Here in the last week of the liturgical year (cycle B), the gospel for the day is taken from Luke 21:5-11. The text speaks of the coming destruction of the Temple (vv.5-6), signs of the end (vv.7-11), and then in verses 12 and following describes the persecutions that will follow. But pause at this moment and consider how you understood what was meant when you just read, “signs of the end.” If you are like most people you probably inserted “signs of the end times.” In our age we often take the apocalyptic sense of a reading to mean the end of time, the second coming, and all that has been portrayed in popular culture, movies, books, and even some scriptural commentaries. But Luke simply describes what follows the destruction of the Temple as “the time of Gentiles” (Luke 21:24)

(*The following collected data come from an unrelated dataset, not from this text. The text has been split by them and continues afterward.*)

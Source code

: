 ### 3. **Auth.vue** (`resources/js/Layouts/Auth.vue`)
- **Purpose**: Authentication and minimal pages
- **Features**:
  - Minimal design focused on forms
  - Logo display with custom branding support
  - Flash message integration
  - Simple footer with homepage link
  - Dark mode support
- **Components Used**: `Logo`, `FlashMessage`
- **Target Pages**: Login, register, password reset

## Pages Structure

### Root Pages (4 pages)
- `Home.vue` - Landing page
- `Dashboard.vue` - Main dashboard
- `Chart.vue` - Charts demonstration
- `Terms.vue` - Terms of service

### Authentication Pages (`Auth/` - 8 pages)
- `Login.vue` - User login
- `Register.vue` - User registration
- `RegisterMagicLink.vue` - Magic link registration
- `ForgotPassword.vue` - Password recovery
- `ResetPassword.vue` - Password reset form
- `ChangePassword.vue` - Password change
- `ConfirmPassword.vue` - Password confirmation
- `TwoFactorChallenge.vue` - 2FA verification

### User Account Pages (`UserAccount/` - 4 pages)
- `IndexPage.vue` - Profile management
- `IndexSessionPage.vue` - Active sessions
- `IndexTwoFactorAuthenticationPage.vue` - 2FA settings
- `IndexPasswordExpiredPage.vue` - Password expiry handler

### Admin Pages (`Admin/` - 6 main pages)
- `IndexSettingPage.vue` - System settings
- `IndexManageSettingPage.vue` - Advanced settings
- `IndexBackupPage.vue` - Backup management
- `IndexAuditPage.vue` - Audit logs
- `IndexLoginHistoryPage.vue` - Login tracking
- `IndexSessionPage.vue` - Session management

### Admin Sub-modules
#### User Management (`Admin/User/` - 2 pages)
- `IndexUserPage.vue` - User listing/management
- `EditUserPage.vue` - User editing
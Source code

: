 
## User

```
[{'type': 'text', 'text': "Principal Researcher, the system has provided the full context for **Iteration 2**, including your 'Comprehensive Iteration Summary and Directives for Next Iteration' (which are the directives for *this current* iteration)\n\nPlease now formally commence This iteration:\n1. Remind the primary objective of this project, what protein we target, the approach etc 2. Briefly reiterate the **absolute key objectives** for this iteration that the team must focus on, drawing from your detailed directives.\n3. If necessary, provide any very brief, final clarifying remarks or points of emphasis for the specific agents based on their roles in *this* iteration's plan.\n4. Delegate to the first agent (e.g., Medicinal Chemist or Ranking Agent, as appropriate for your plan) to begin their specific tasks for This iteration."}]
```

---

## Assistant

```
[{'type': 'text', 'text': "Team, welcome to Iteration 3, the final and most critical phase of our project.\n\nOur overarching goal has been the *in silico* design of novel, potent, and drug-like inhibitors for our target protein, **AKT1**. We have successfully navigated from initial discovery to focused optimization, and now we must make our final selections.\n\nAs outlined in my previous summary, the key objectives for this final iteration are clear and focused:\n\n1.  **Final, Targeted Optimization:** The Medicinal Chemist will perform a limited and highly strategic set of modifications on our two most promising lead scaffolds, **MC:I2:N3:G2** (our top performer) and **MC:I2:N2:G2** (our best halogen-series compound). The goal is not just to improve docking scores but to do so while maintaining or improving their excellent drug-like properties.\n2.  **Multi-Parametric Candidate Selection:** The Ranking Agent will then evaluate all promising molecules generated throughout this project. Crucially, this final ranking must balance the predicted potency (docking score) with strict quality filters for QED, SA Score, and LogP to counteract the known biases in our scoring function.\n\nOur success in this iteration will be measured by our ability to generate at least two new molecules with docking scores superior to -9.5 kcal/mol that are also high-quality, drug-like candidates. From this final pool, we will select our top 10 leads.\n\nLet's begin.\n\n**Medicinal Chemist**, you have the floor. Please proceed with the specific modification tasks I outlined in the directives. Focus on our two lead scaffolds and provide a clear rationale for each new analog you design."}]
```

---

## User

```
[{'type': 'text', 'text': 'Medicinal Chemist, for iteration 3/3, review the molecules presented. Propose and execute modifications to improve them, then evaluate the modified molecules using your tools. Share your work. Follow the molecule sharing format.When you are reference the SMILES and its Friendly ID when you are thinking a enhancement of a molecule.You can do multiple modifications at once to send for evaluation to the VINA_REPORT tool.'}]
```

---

In 2021, the 34th week of cycle B uses the entire eschatological discourse in Luke to form the gospel for Tuesday through Friday – interrupted by Thanksgiving Day as well as some optional memorials for St. Cecilia and Vietnamese Martyrs. This post considers the whole of Luke 21 to make a point about the perspective of St. Mark and St. Luke on the pericope each describes.
In Mark’s version of this episode, Jesus comes out of the temple, allowing the disciples to get the impressive view that prompts their statement about the temple’s beauty. Luke presents Jesus as teaching within the temple; this will be his last appearance in the temple, his final statement announcing its destruction. The destruction of the temple was connected in the popular mind with the end of the world. This had been true when Solomon’s temple still stood: the Israelites felt that they were secure because of God’s promise of an eternal heritage to David, and the temple was a symbol of divine protection. Jeremiah pointed out the illusion of relying on the earthly temple (Jer 7:4). Herod’s temple was a glorious sight, too. Its adherents tended to base all their hopes on its sturdy security. Only the cataclysm of the end could shake it.
This connection of the fall of the temple with the end of the world leads Jesus to involve both ideas in answering their question “When will this happen?” First he speaks of the end of the world. Fear and expectation will make people vulnerable to false messages and fake messiahs. They will point to apocalyptic signs (wars, earthquakes, plagues, signs in the heavens) to show that the end is near. Jesus has already said that the attempt to calculate the end is a waste of time (17:20–21). The signs he mentions can be observed in every age. They indicate that the end is indeed coming, but they are no help in determining the day or the hour.
The core of the discourse goes back to Jesus himself, but it has been affected by the experience of the early church in witnessing the fall of Jerusalem and the persecution of the first martyrs. Readers of the Gospel would be able to think of concrete examples of the persecution foretold by Jesus. In the mention of “kings and governors” they would see the faces of Herod and Pilate, and probably Agrippa I and Agrippa II, Felix and Festus (Acts 12; 24–26). Jesus’ disciples are not to become frantic and anxious about the coming persecution. It will give them the opportunity to bear witness (Acts 3:15; 4:20). They must not worry about what to say at the time of trial; they will speak with a divine wisdom that no one can contradict (Acts 4:13). Family ties will not protect the disciple (Luke 12:51–53). Jesus’ followers are to carry the cross all the way to Calvary, as he did. The promise that no harm will come to even one hair seems strange in the prediction of persecution. It is simply a graphic statement of the ultimate spiritual protection of all those who endure persecution for the sake of Jesus.